Thinkopen/Mildred use case
The goal of the use case is to create a dataset that provides an aggregated view to the research data output of the University of Helsinki. This new dataset and accompanied data API are then used as the back-end service for university's Think Open site. Think Open brings together and promotes openness-related activities, such as open research data, open source code and publications, within the University of Helsinki.
Use case is part of the Mildred project, which aims to update the research data infrastructure provided by the University of Helsinki. Mildred consists of five sub-projects that concentrate on different phases of the research process. ATTX co-operates with the sub-project which is responsible for building and data publishing and metadata services.
Table of Contents
Approach
Dataset related metadata is still relatively sparse, compared to other research outputs, such as publications. In this use case we are concentrating solely on data sources that were chosen by the project Mildred's steering group.

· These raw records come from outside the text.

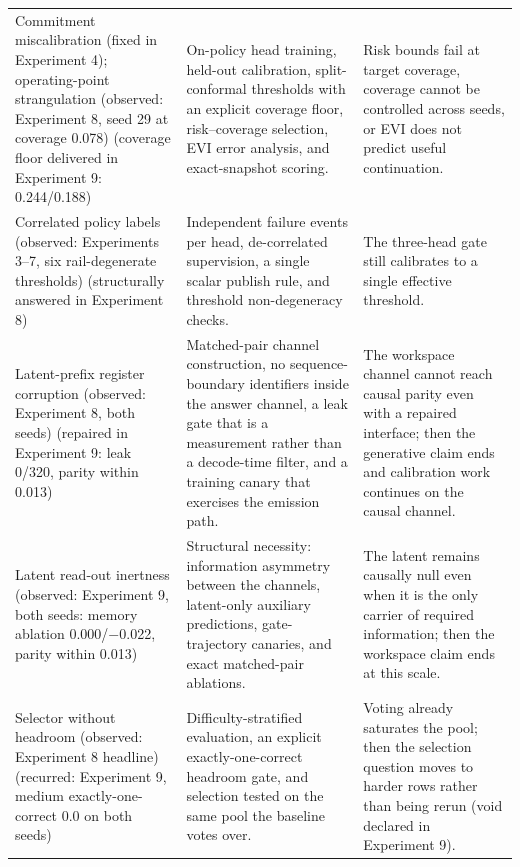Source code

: \documentclass[10pt,a4paper]{article}
\newcommand{\fail}[1]{\textcolor{failred}{#1}}
\newcommand{\good}[1]{\textcolor{okgreen}{#1}}
\begin{document}
\begin{table}[htbp]
\begin{tabularx}{\textwidth}{@{}>{\raggedright\arraybackslash}p{}XX@{}}
Commitment miscalibration \good{(fixed in Experiment 4)}; operating-point strangulation \fail{(observed: Experiment 8, seed 29 at coverage 0.078)} \good{(coverage floor delivered in Experiment 9: 0.244/0.188)} & On-policy head training, held-out calibration, split-conformal thresholds with an explicit coverage floor, risk--coverage selection, EVI error analysis, and exact-snapshot scoring. & Risk bounds fail at target coverage, coverage cannot be controlled across seeds, or EVI does not predict useful continuation. \\
Correlated policy labels \fail{(observed: Experiments 3--7, six rail-degenerate thresholds)} \good{(structurally answered in Experiment 8)} & Independent failure events per head, de-correlated supervision, a single scalar publish rule, and threshold non-degeneracy checks. & The three-head gate still calibrates to a single effective threshold. \\
Latent-prefix register corruption \fail{(observed: Experiment 8, both seeds)} \good{(repaired in Experiment 9: leak 0/320, parity within 0.013)} & Matched-pair channel construction, no sequence-boundary identifiers inside the answer channel, a leak gate that is a measurement rather than a decode-time filter, and a training canary that exercises the emission path. & The workspace channel cannot reach causal parity even with a repaired interface; then the generative claim ends and calibration work continues on the causal channel. \\
Latent read-out inertness \fail{(observed: Experiment 9, both seeds: memory ablation 0.000/$-$0.022, parity within 0.013)} & Structural necessity: information asymmetry between the channels, latent-only auxiliary predictions, gate-trajectory canaries, and exact matched-pair ablations. & The latent remains causally null even when it is the only carrier of required information; then the workspace claim ends at this scale. \\
Selector without headroom \fail{(observed: Experiment 8 headline)} \fail{(recurred: Experiment 9, medium exactly-one-correct 0.0 on both seeds)} & Difficulty-stratified evaluation, an explicit exactly-one-correct headroom gate, and selection tested on the same pool the baseline votes over. & Voting already saturates the pool; then the selection question moves to harder rows rather than being rerun \fail{(void declared in Experiment 9)}. \\
\bottomrule
\end{tabularx}
\end{table}
\end{document}
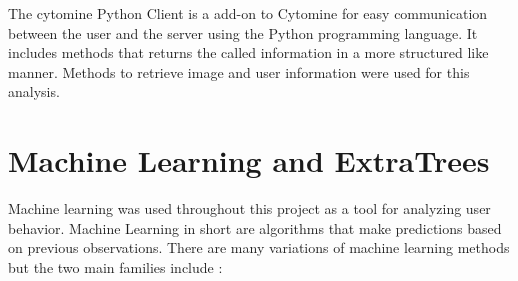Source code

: \documentclass[a4paper,11pt]{report}
\numberwithin{figure}{section} %
\begin{document}
    The cytomine Python Client is a add-on to Cytomine for easy communication between the user and the server using the Python programming language.
    It includes methods that returns the called information in a more structured like manner.
    Methods to retrieve image and user information were used for this analysis.

    \section{Machine Learning and ExtraTrees}

    Machine learning was used throughout this project as a tool for analyzing user behavior.
    Machine Learning in short are algorithms that make predictions based on previous observations.
    There are many variations of machine learning methods but the two main families include :
\end{document}
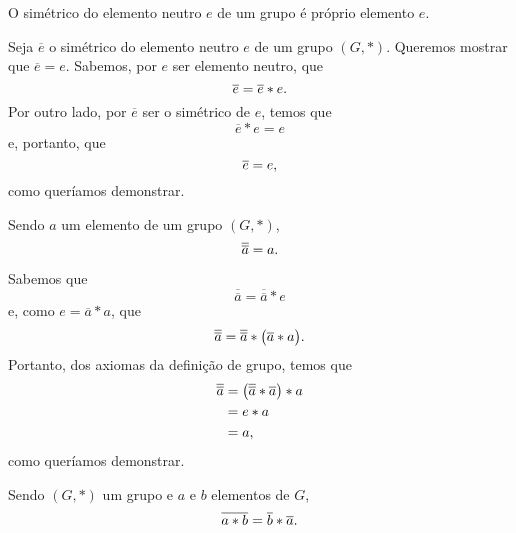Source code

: \begin{Propr}
  O simétrico do elemento neutro $e$ de um grupo é próprio elemento
  $e$.
\end{Propr}

\begin{dem}
  Seja $\overline{e}$ o simétrico do elemento neutro $e$ de um grupo
  $(G,\ast )$. Queremos mostrar que $\overline{e}=e$. Sabemos, por $e$ ser
  elemento neutro, que
  \begin{equation*}
    \overline{e} = \overline{e}\ast e\mathrm{.}
  \end{equation*}
  Por outro lado, por $\overline{e}$ ser o simétrico de $e$, temos que
  \begin{equation*}
    \overline{e}\ast e = e
  \end{equation*}
  e, portanto, que
  \begin{equation*}
    \overline{e} = e\mathrm{,}
  \end{equation*}
  como queríamos demonstrar.
\end{dem}

\begin{Propr}
  Sendo $a$ um elemento de um grupo $(G,\ast )$,
  \begin{equation*}
    \overline{\overline{a}} = a\mathrm{.}
  \end{equation*}
\end{Propr}

\begin{dem}
  Sabemos que
  \begin{equation*}
    \overline{\overline{a}} = \overline{\overline{a}}\ast e
  \end{equation*}
  e, como $e = \overline{a}\ast a$, que
  \begin{equation*}
    \overline{\overline{a}} =
      \overline{\overline{a}}\ast \bigl(\overline{a}\ast a\bigr)\mathrm{.}
  \end{equation*}
  Portanto, dos axiomas da definição de grupo, temos que
  \begin{equation*}
    \begin{aligned}
      \overline{\overline{a}}
        &= \bigl(\overline{\overline{a}}\ast \overline{a}\bigr)\ast a \\
        &= e\ast a \\
        &= a\mathrm{,}
    \end{aligned}
  \end{equation*}
  como queríamos demonstrar.
\end{dem}

\begin{Propr}\label{psmorg}
  Sendo $(G,\ast )$ um grupo e $a$ e $b$ elementos de $G$,
  \begin{equation*}
    \overline{a\ast b} = \overline{b}\ast \overline{a}\mathrm{.}
  \end{equation*}
\end{Propr}

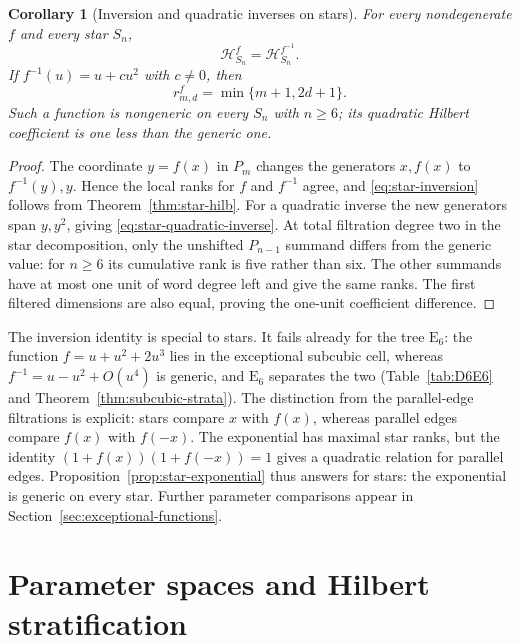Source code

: \documentclass[reqno]{article}
\theoremstyle{plain} %
\newtheorem{corollary}[theorem]{Corollary}
\theoremstyle{definition}
\theoremstyle{remark}
\newcommand{\hs}{\mathscr{H}}
\numberwithin{equation}{section}
\begin{document}
\begin{corollary}[Inversion and quadratic inverses on stars]
\label{cor:star-inversion}
For every nondegenerate $f$ and every star $S_n$,
\begin{equation}\label{eq:star-inversion}
 \hs_{S_n}^f=\hs_{S_n}^{f^{-1}}.
\end{equation}
If $f^{-1}(u)=u+cu^2$ with $c\ne0$, then
\begin{equation}\label{eq:star-quadratic-inverse}
 r_{m,d}^f=\min\{m+1,2d+1\}.
\end{equation}
Such a function is nongeneric on every $S_n$ with $n\ge6$; its
quadratic Hilbert coefficient is one less than the generic one.
\end{corollary}
\begin{proof}
The coordinate $y=f(x)$ in $P_m$ changes the generators $x,f(x)$ to
$f^{-1}(y),y$. Hence the local ranks for $f$ and $f^{-1}$ agree, and
\eqref{eq:star-inversion} follows from Theorem~\ref{thm:star-hilb}.
For a quadratic inverse the new generators span $y,y^2$, giving
\eqref{eq:star-quadratic-inverse}.
At total filtration degree two in the star decomposition, only the
unshifted $P_{n-1}$ summand differs from the generic value: for $n\ge6$
its cumulative rank is five rather than six. The other summands have
at most one unit of word degree left and give the same ranks. The
first filtered dimensions are also equal, proving the one-unit
coefficient difference.
\end{proof}

The inversion identity is special to stars. It fails already for the
tree $\mathrm E_6$: the function $f=u+u^2+2u^3$ lies in the exceptional subcubic
cell, whereas $f^{-1}=u-u^2+O(u^4)$ is generic, and $\mathrm E_6$ separates the
two (Table~\ref{tab:D6E6} and Theorem~\ref{thm:subcubic-strata}). The distinction from the parallel-edge filtrations is explicit: stars compare $x$ with $f(x)$, whereas parallel edges compare
$f(x)$ with $f(-x)$. The exponential has maximal star ranks, but the
identity $(1+f(x))(1+f(-x))=1$ gives a quadratic relation for parallel
edges. Proposition~\ref{prop:star-exponential} thus answers
\cite[Problem~3]{NSh} for stars: the exponential is generic on every
star. Further parameter comparisons appear in
Section~\ref{sec:exceptional-functions}.

\section{Parameter spaces and Hilbert stratification}
\label{sec:strata}
\end{document}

One of the main ideas behind the use case, is the added value that ATTX broker deliver by running customizable validation and data quality processes over the harvested data. This additional data can also be published and used by the Think Open site to deliver custom quality metrics alongside the dataset metadata.
Etsin is already a service that aggregates dataset metadata from different sources, so why make another similar dataset? Mildred use case is interested specifically in UH's research outputs whereas Etsin is a national service. By creating an UH specific dataset, we have control over both the content and structure of the dataset, which makes it easier to integrate it with Think Open work or any other UH specific use. It is also possible that some day the data might flow in an opposite direction between UH's dataset and Etsin.
When it comes to identifying which datasets are somehow related to the University of Helsinki, we will start with the simple methods that should have good precision but might not have acceptable recall, in order to get some data. It is however possible to extend to those methods with more complex internal processing.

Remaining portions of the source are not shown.